Badische Zeitung: Korruptionsskandal in der Türkei: Viele Defizite
Kommentar von Annemarie Rösch
Geschrieben am 26-12-2013 |
Freiburg (ots) - Es ist schlecht bestellt um die
Rechtsstaatlichkeit in der Türkei: Da muss der Regierungschef das
halbe Kabinett austauschen, weil etliche seiner Minister offenbar
korrupt waren. Das zeichnet ein miserables Bild einer Regierung, die
einst angetreten war, die Korruption zu bekämpfen. Doch auch die
Justiz, die dieses Verfahren angestoßen hat, ist nicht über alle
Zweifel erhaben.
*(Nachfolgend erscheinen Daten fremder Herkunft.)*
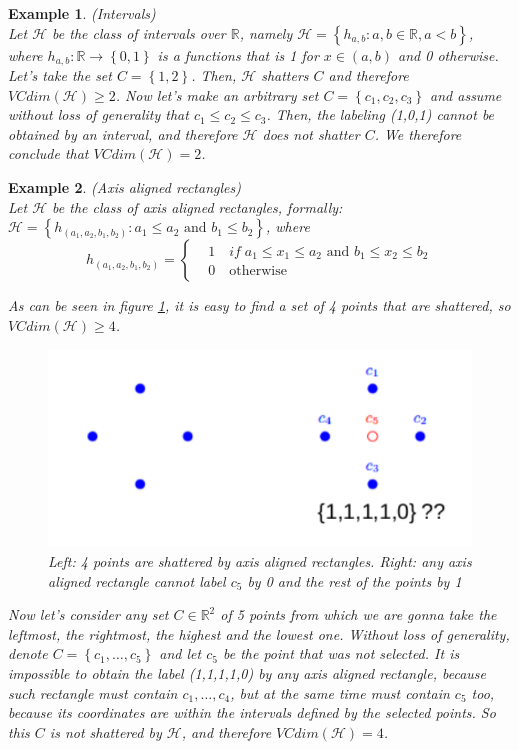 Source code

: \documentclass[12pt]{report}
\theoremstyle{plain}
\newtheorem{EX}{Example}
\newcommand\mcl[1]{\mathcal{#1}}
\begin{document}
\begin{flushleft}
\begin{EX} (Intervals)\\
	Let $\mcl{H}$ be the class of intervals over $\mathds{R}$, namely $\mcl{H}=\left\{h_{a,b}:a,b\in\mathds{R},a<b\right\}$, where $h_{a,b}:\mathds{R}\to\left\{0,1\right\}$ is a functions that is 1 for $x\in(a,b)$ and 0 otherwise. Let's take the set $C=\left\{1,2\right\}$. Then, $\mcl{H}$ shatters $C$ and therefore $VCdim(\mcl{H})\geq 2$. Now let's make an arbitrary set $C=\left\{c_1,c_2,c_3\right\}$ and assume without loss of generality that $c_1\leq c_2\leq c_3$. Then, the labeling (1,0,1) cannot be obtained by an interval, and therefore $\mcl{H}$ does not shatter $C$. We therefore conclude that $VCdim(\mcl{H})=2$.
\end{EX}

\begin{EX} (Axis aligned rectangles)\\
	Let $\mcl{H}$ be the class of axis aligned rectangles, formally: $\mcl{H}=\left\{h_{(a_1,a_2,b_1,b_2)}:a_1\leq a_2 \text{ and } b_1\leq b_2 \right\}$, where 
	\[ h_{(a_1,a_2,b_1,b_2)} = \left\{\begin{aligned}&1\quad if\; a_1\leq x_1\leq a_2 \text{ and } b_1\leq x_2\leq b_2\\ &0\quad\text{otherwise}\end{aligned}\right. \]
	
	As can be seen in figure \ref{fig:axis_al_rect}, it is easy to find a set of 4 points that are shattered, so $VCdim(\mcl{H})\geq 4$. 
	\begin{figure}[!h]
		\centering
		\includegraphics[scale=1]{images/axis_aligned_rectangles.pdf}
		\caption{Left: 4 points are shattered by axis aligned rectangles. Right: any axis aligned rectangle cannot label $c_5$ by 0 and the rest of the points by 1}
		\label{fig:axis_al_rect}
	\end{figure}
	Now let's consider any set $C\in\mathds{R}^2$ of 5 points from which we are gonna take the leftmost, the rightmost, the highest and the lowest one. Without loss of generality, denote $C=\left\{c_1,\dots,c_5\right\}$ and let $c_5$ be the point that was not selected. It is impossible to obtain the label (1,1,1,1,0) by any axis aligned rectangle, because such rectangle must contain $c_1,\dots,c_4$, but at the same time must contain $c_5$ too, because its coordinates are within the intervals defined by the selected points. So this $C$ is not shattered by $\mcl{H}$, and therefore $VCdim(\mcl{H})=4$.
\end{EX}


\end{flushleft}
\end{document}
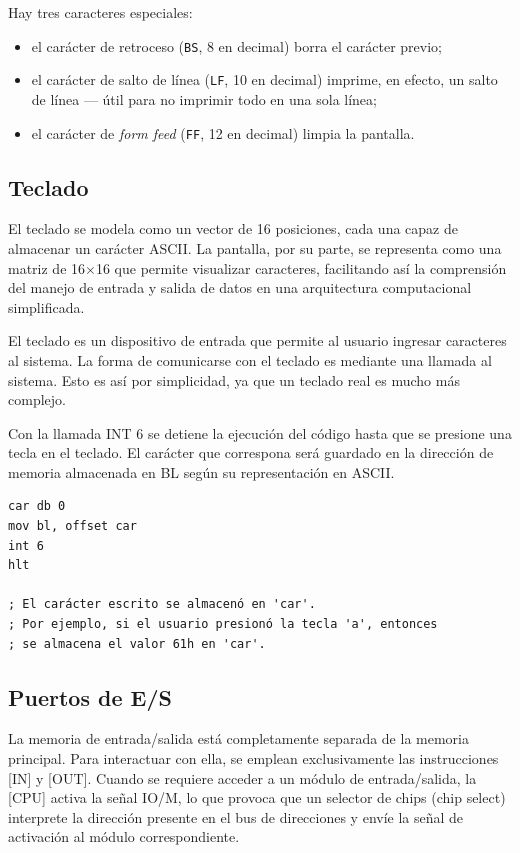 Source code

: \documentclass[12pt,oneside]{templates/unerthesis}
\providecommand{\tightlist}{%
  \setlength{\itemsep}{0pt}\setlength{\parskip}{0pt}}
\begin{document}
Hay tres caracteres especiales:

\begin{itemize}
\tightlist
\item
  el carácter de retroceso (\texttt{BS}, 8 en decimal) borra el carácter previo;
\item
  el carácter de salto de línea (\texttt{LF}, 10 en decimal) imprime, en efecto, un salto de línea --- útil para no imprimir todo en una sola línea;
\item
  el carácter de \emph{form feed} (\texttt{FF}, 12 en decimal) limpia la pantalla.
\end{itemize}

\hypertarget{teclado}{%
\subsection{Teclado}\label{teclado}}

El teclado se modela como un vector de 16 posiciones, cada una capaz de almacenar un carácter ASCII. La pantalla, por su parte, se representa como una matriz de 16×16 que permite visualizar caracteres, facilitando así la comprensión del manejo de entrada y salida de datos en una arquitectura computacional simplificada.

El teclado es un dispositivo de entrada que permite al usuario ingresar caracteres al sistema. La forma de comunicarse con el teclado es mediante una llamada al sistema. Esto es así por simplicidad, ya que un teclado real es mucho más complejo.

Con la llamada INT 6 se detiene la ejecución del código hasta que se presione una tecla en el teclado. El carácter que correspona será guardado en la dirección de memoria almacenada en BL según su representación en ASCII.

\begin{lstlisting}
car db 0
mov bl, offset car
int 6
hlt

; El carácter escrito se almacenó en 'car'.
; Por ejemplo, si el usuario presionó la tecla 'a', entonces
; se almacena el valor 61h en 'car'.\end{lstlisting}

\hypertarget{puertos-de-es}{%
\subsection{Puertos de E/S}\label{puertos-de-es}}

La memoria de entrada/salida está completamente separada de la memoria principal. Para interactuar con ella, se emplean exclusivamente las instrucciones {[}IN{]} y {[}OUT{]}. Cuando se requiere acceder a un módulo de entrada/salida, la {[}CPU{]} activa la señal IO/M, lo que provoca que un selector de chips (chip select) interprete la dirección presente en el bus de direcciones y envíe la señal de activación al módulo correspondiente.
\end{document}
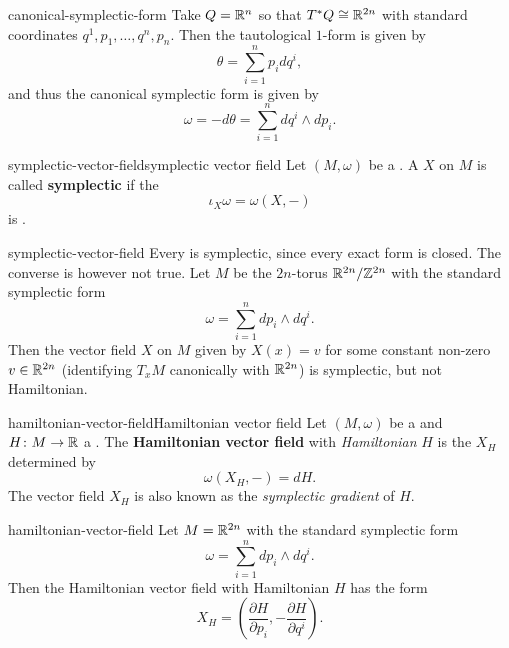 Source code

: \begin{example}{canonical-symplectic-form}
    Take $Q = \mathbb{R}^n$ so that $T^* Q \cong \mathbb{R}^{2n}$ with standard coordinates $q^1, p_1, \ldots, q^n, p_n$. Then the tautological $1$-form is given by
    \[ \theta = \sum_{i = 1}^{n} p_i dq^i , \]
    and thus the canonical symplectic form is given by
    \[ \omega = -d \theta = \sum_{i = 1}^{n} d q^i \wedge d p_i. \]
\end{example}

\begin{topic}{symplectic-vector-field}{symplectic vector field}
    Let $(M, \omega)$ be a . A  $X$ on $M$ is called \textbf{symplectic} if the 
    \[ \iota_X \omega = \omega(X, -) \]
    is .
\end{topic}

\begin{example}{symplectic-vector-field}
    Every  is symplectic, since every exact form is closed. The converse is however not true. Let $M$ be the $2n$-torus $\mathbb{R}^{2n}/\mathbb{Z}^{2n}$ with the standard symplectic form
    \[ \omega = \sum_{i = 1}^{n} dp_i \wedge dq^i . \]
    Then the vector field $X$ on $M$ given by $X(x) = v$ for some constant non-zero $v \in \mathbb{R}^{2n}$ (identifying $T_x M$ canonically with $\mathbb{R}^{2n}$) is symplectic, but not Hamiltonian.
\end{example}

\begin{topic}{hamiltonian-vector-field}{Hamiltonian vector field}
    Let $(M, \omega)$ be a  and $H \colon M \to \mathbb{R}$ a . The \textbf{Hamiltonian vector field} with \textit{Hamiltonian} $H$ is the  $X_H$ determined by
    \[ \omega(X_H, -) = dH . \]
    The vector field $X_H$ is also known as the \textit{symplectic gradient} of $H$.
\end{topic}

\begin{example}{hamiltonian-vector-field}
    Let $M = \mathbb{R}^{2n}$ with the standard symplectic form
    \[ \omega = \sum_{i = 1}^{n} dp_i \wedge dq^i . \]
    Then the Hamiltonian vector field with Hamiltonian $H$ has the form
    \[ X_H = \left(\frac{\partial H}{\partial p_i}, -\frac{\partial H}{\partial q^i} \right) . \]
\end{example}

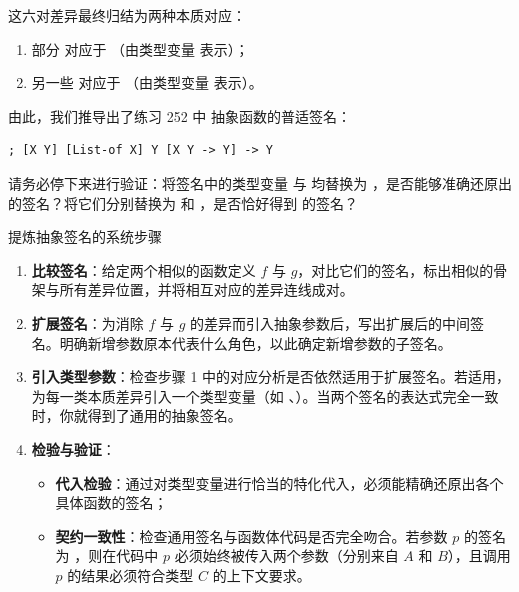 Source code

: 这六对差异最终归结为两种本质对应：
\begin{enumerate}
  \item 部分  对应于 （由类型变量  表示）；
  \item 另一些  对应于 （由类型变量  表示）。
\end{enumerate}

由此，我们推导出了练习 252 中  抽象函数的普适签名：

\begin{lstlisting}[language=BSL]
; [X Y] [List-of X] Y [X Y -> Y] -> Y
\end{lstlisting}

\begin{notebox}[驻足验证类型实例化]
请务必停下来进行验证：将签名中的类型变量  与  均替换为 ，是否能够准确还原出  的签名？将它们分别替换为  和 ，是否恰好得到  的签名？
\end{notebox}

\begin{recipebox}{提炼抽象签名的系统步骤}
\begin{enumerate}
  \item \textbf{比较签名}：给定两个相似的函数定义 $f$ 与 $g$，对比它们的签名，标出相似的骨架与所有差异位置，并将相互对应的差异连线成对。
  \item \textbf{扩展签名}：为消除 $f$ 与 $g$ 的差异而引入抽象参数后，写出扩展后的中间签名。明确新增参数原本代表什么角色，以此确定新增参数的子签名。
  \item \textbf{引入类型参数}：检查步骤 1 中的对应分析是否依然适用于扩展签名。若适用，为每一类本质差异引入一个类型变量（如 、）。当两个签名的表达式完全一致时，你就得到了通用的抽象签名。
  \item \textbf{检验与验证}：
    \begin{itemize}
      \item \textbf{代入检验}：通过对类型变量进行恰当的特化代入，必须能精确还原出各个具体函数的签名；
      \item \textbf{契约一致性}：检查通用签名与函数体代码是否完全吻合。若参数 $p$ 的签名为 \code{[A B -> C]}，则在代码中 $p$ 必须始终被传入两个参数（分别来自 $A$ 和 $B$），且调用 $p$ 的结果必须符合类型 $C$ 的上下文要求。
    \end{itemize}
\end{enumerate}
\end{recipebox}


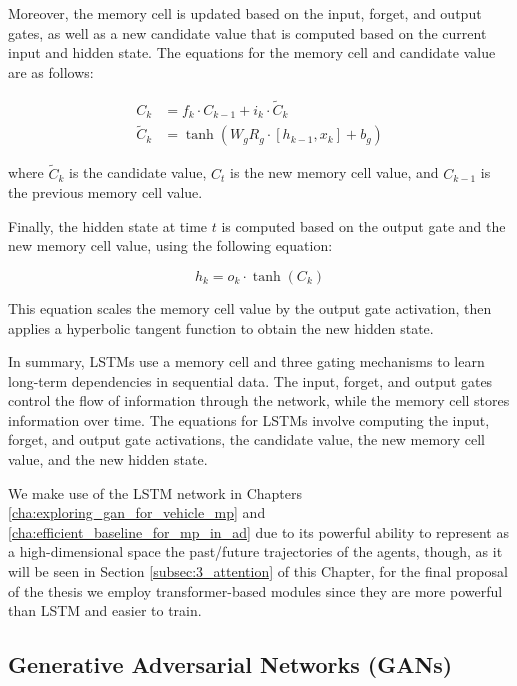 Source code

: Moreover, the memory cell is updated based on the input, forget, and output gates, as well as a new candidate value that is computed based on the current input and hidden state. The equations for the memory cell and candidate value are as follows:

\begin{equation}
\begin{split}
		C_k &= f_k \cdot C_{k-1} + i_k \cdot \tilde{C}_k \\
		\tilde{C}_k &= \tanh(W_g R_g \cdot [h_{k-1}, x_k] + b_g)
\end{split}
\end{equation}

where $\tilde{C}_k$ is the candidate value, $C_t$ is the new memory cell value, and $C_{k-1}$ is the previous memory cell value. 

Finally, the hidden state at time $t$ is computed based on the output gate and the new memory cell value, using the following equation:

\begin{equation}
	h_k = o_k \cdot \tanh(C_k)
\end{equation}

This equation scales the memory cell value by the output gate activation, then applies a hyperbolic tangent function to obtain the new hidden state.

In summary, \acp{LSTM} use a memory cell and three gating mechanisms to learn long-term dependencies in sequential data. The input, forget, and output gates control the flow of information through the network, while the memory cell stores information over time. The equations for \acp{LSTM} involve computing the input, forget, and output gate activations, the candidate value, the new memory cell value, and the new hidden state.

We make use of the \ac{LSTM} network in Chapters \ref{cha:exploring_gan_for_vehicle_mp} and \ref{cha:efficient_baseline_for_mp_in_ad} due to its powerful ability to represent as a high-dimensional space the past/future trajectories of the agents, though, as it will be seen in Section \ref{subsec:3_attention} of this Chapter, for the final proposal of the thesis we employ transformer-based modules since they are more powerful than \ac{LSTM} and easier to train.

\subsection{Generative Adversarial Networks (GANs)}
\label{subsec:3_gans}

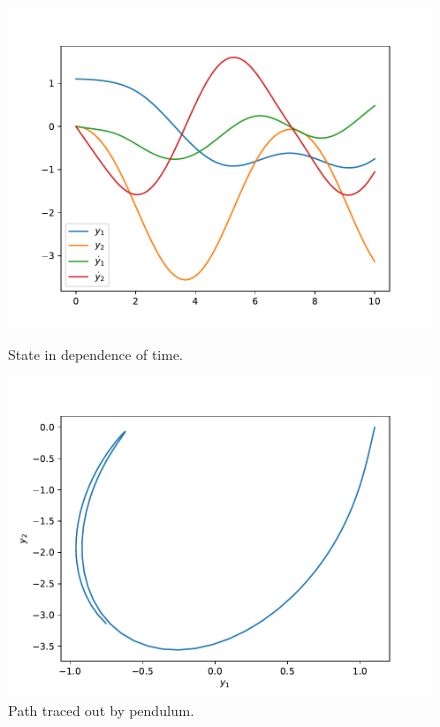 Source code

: \documentclass{report}
\begin{document}
\begin{figure}[h]
\centering
\begin{minipage}[b]{0.45\textwidth}
\centering
\includegraphics[width=\textwidth]{../Plots/Task4/Figure_1}
\caption{State in dependence of time.}
\label{pl:StateTime1}
\end{minipage}
\hfill
\begin{minipage}[b]{0.45\textwidth}
\centering
\includegraphics[width=\textwidth]{../Plots/Task4/Figure_2}
\caption{Path traced out by pendulum.}
\label{pl:PhasePortrait1}
\end{minipage}
\end{figure}
\end{document}
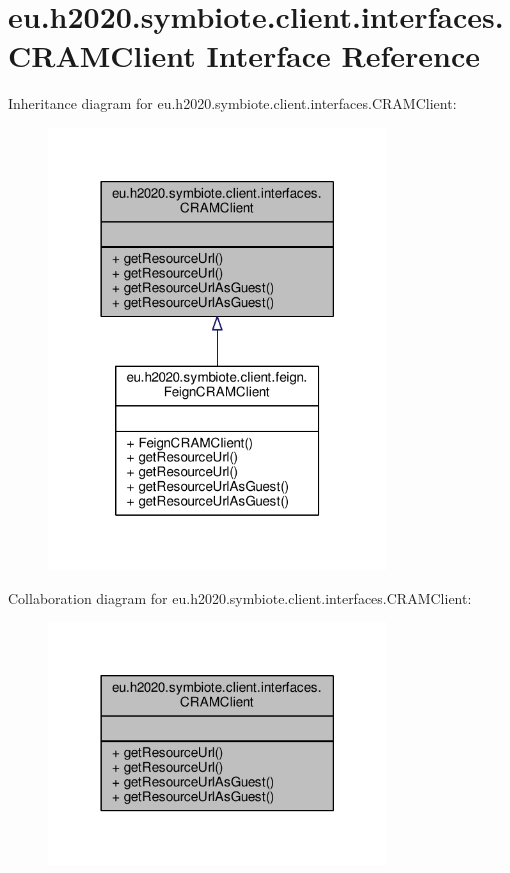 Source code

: \hypertarget{interfaceeu_1_1h2020_1_1symbiote_1_1client_1_1interfaces_1_1CRAMClient}{}\section{eu.\+h2020.\+symbiote.\+client.\+interfaces.\+C\+R\+A\+M\+Client Interface Reference}
\label{interfaceeu_1_1h2020_1_1symbiote_1_1client_1_1interfaces_1_1CRAMClient}


Inheritance diagram for eu.\+h2020.\+symbiote.\+client.\+interfaces.\+C\+R\+A\+M\+Client\+:\nopagebreak
\begin{figure}[H]
\begin{center}
\leavevmode
\includegraphics[width=254pt]{interfaceeu_1_1h2020_1_1symbiote_1_1client_1_1interfaces_1_1CRAMClient__inherit__graph}
\end{center}
\end{figure}


Collaboration diagram for eu.\+h2020.\+symbiote.\+client.\+interfaces.\+C\+R\+A\+M\+Client\+:\nopagebreak
\begin{figure}[H]
\begin{center}
\leavevmode
\includegraphics[width=254pt]{interfaceeu_1_1h2020_1_1symbiote_1_1client_1_1interfaces_1_1CRAMClient__coll__graph}
\end{center}
\end{figure}
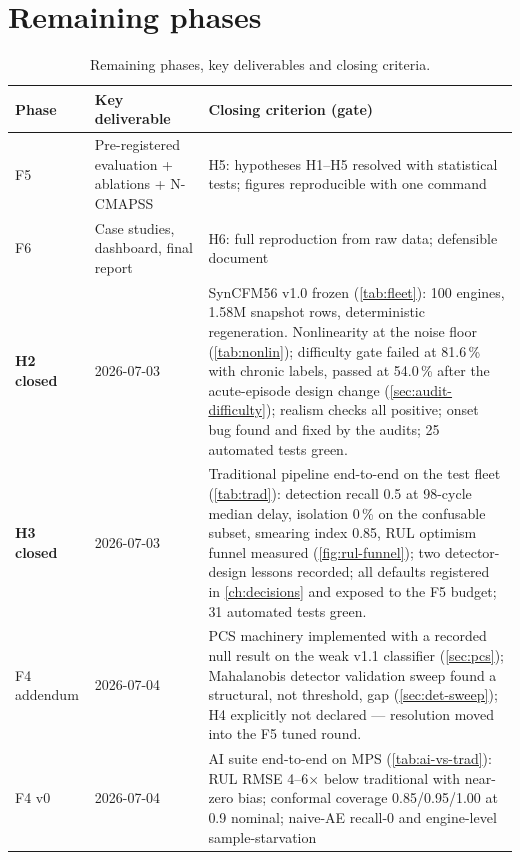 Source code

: \section{Remaining phases}

\begin{table}[htbp]
  \centering\small
  \caption{Remaining phases, key deliverables and closing criteria.}
  \label{tab:remaining-phases}
  \begin{tabular}{p{}p{}p{}}
    \toprule
    Phase & Key deliverable & Closing criterion (gate) \\
    \midrule
    F5 & Pre-registered evaluation + ablations + N-CMAPSS &
         H5: hypotheses H1--H5 resolved with statistical tests; figures reproducible with one
         command \\
    F6 & Case studies, dashboard, final report &
         H6: full reproduction from raw data; defensible document \\
    \textbf{H2 closed} & 2026-07-03 & SynCFM56 v1.0 frozen (\cref{tab:fleet}): 100 engines,
      1.58M snapshot rows, deterministic regeneration. Nonlinearity at the noise floor
      (\cref{tab:nonlin}); difficulty gate failed at 81.6\,\% with chronic labels, passed at
      54.0\,\% after the acute-episode design change (\cref{sec:audit-difficulty}); realism
      checks all positive; onset bug found and fixed by the audits; 25 automated tests green. \\
    \textbf{H3 closed} & 2026-07-03 & Traditional pipeline end-to-end on the test fleet
      (\cref{tab:trad}): detection recall 0.5 at 98-cycle median delay, isolation 0\,\% on
      the confusable subset, smearing index 0.85, RUL optimism funnel measured
      (\cref{fig:rul-funnel}); two detector-design lessons recorded; all defaults registered
      in \cref{ch:decisions} and exposed to the F5 budget; 31 automated tests green. \\
    F4 addendum & 2026-07-04 & PCS machinery implemented with a
      recorded null result on the weak v1.1 classifier (\cref{sec:pcs}); Mahalanobis
      detector validation sweep found a structural, not threshold, gap
      (\cref{sec:det-sweep}); H4 explicitly not declared --- resolution moved into the F5
      tuned round. \\
    F4 v0 & 2026-07-04 & AI suite end-to-end on MPS (\cref{tab:ai-vs-trad}): RUL RMSE
      4--6$\times$ below traditional with near-zero bias; conformal coverage
      0.85/0.95/1.00 at 0.9 nominal; naive-AE recall-0 and engine-level sample-starvation

\end{tabular}
\end{table}
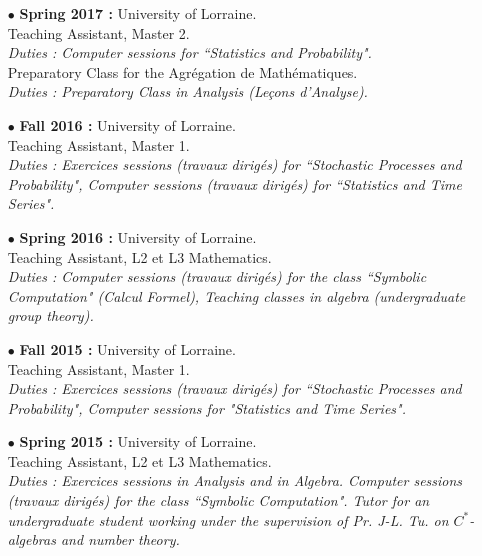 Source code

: \documentclass[a4paper]{article}
\begin{document}
\begin{itemize}
\item[$\bullet$] \textbf{ Spring 2017 :} University of Lorraine.\\
					Teaching Assistant, Master 2. \\
					\textit{Duties : Computer sessions for ``Statistics and Probability".}\\
					Preparatory Class for the Agrégation de Mathématiques.\\
					\textit{Duties : Preparatory Class in Analysis (Le\c{c}ons d'Analyse).}\\
	
\item[$\bullet$] \textbf{ Fall 2016 :} University of Lorraine.\\
					Teaching Assistant, Master 1.\\
					\textit{Duties : Exercices sessions (travaux dirigés) for ``Stochastic Processes and Probability", Computer sessions (travaux dirigés) for ``Statistics and Time Series".}\\

\item[$\bullet$] \textbf{ Spring 2016 :} University of Lorraine.\\	
					Teaching Assistant, L2 et L3 Mathematics. \\
					\textit{Duties : Computer sessions (travaux dirigés) for the class ``Symbolic Computation" (Calcul Formel), Teaching classes in algebra (undergraduate group theory).}\\  
 
\item[$\bullet$] \textbf{ Fall 2015 :} University of Lorraine.\\
					Teaching Assistant, Master 1.\\
					\textit{Duties : Exercices sessions (travaux dirigés) for ``Stochastic Processes and Probability", Computer sessions for "Statistics and Time Series".}\\

\item[$\bullet$] \textbf{ Spring 2015 :} University of Lorraine.\\	
					Teaching Assistant, L2 et L3 Mathematics. \\
					\textit{Duties : Exercices sessions in Analysis and in Algebra. Computer sessions (travaux dirigés) for the class ``Symbolic Computation". Tutor for an undergraduate student working under the supervision of Pr. J-L. Tu. on $C^*$-algebras and number theory.}\\   
					

\end{itemize}
\end{document}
Wenn auch Erdogans Geraune über einen Komplott
übertrieben erscheinen mag, so spricht vieles dafür, dass die
konzertierte Aktion nicht allein um der Sache willen geschah,
sondern um eine unliebsame Regierung zu Fall zu bringen. Alle diese
undurchsichtigen Vorgänge zeigen, wie schlecht die demokratischen
Institutionen funktionieren. Das Land bräuchte also dringend einen
Neuanfang, um aus der Krise herauszufinden. Doch selbst vorgezogene
Wahlen wären noch kein Garant für einen Wandel. Denn eine weitere
Schwäche der türkischen Demokratie ist, dass es der Opposition in
der Erdogan-Ära nicht gelungen ist, eine starke Alternative zu
entwickeln. Die rechtsradikale MHP ist für viele Türken nicht
wählbar. Die größte Oppositionspartei CHP orientiert sich an den
kemalistischen Idealen der Vergangenheit, kann aber die jungen
modernen Türken, die vergangenes Frühjahr gegen Erdogan auf die
Straße gingen, nicht an sich binden. Und eine alternative Partei ist
nirgends in Sicht. Die Türkei hat also noch einen langen Weg vor
sich, um eine moderne Demokratie zu werden.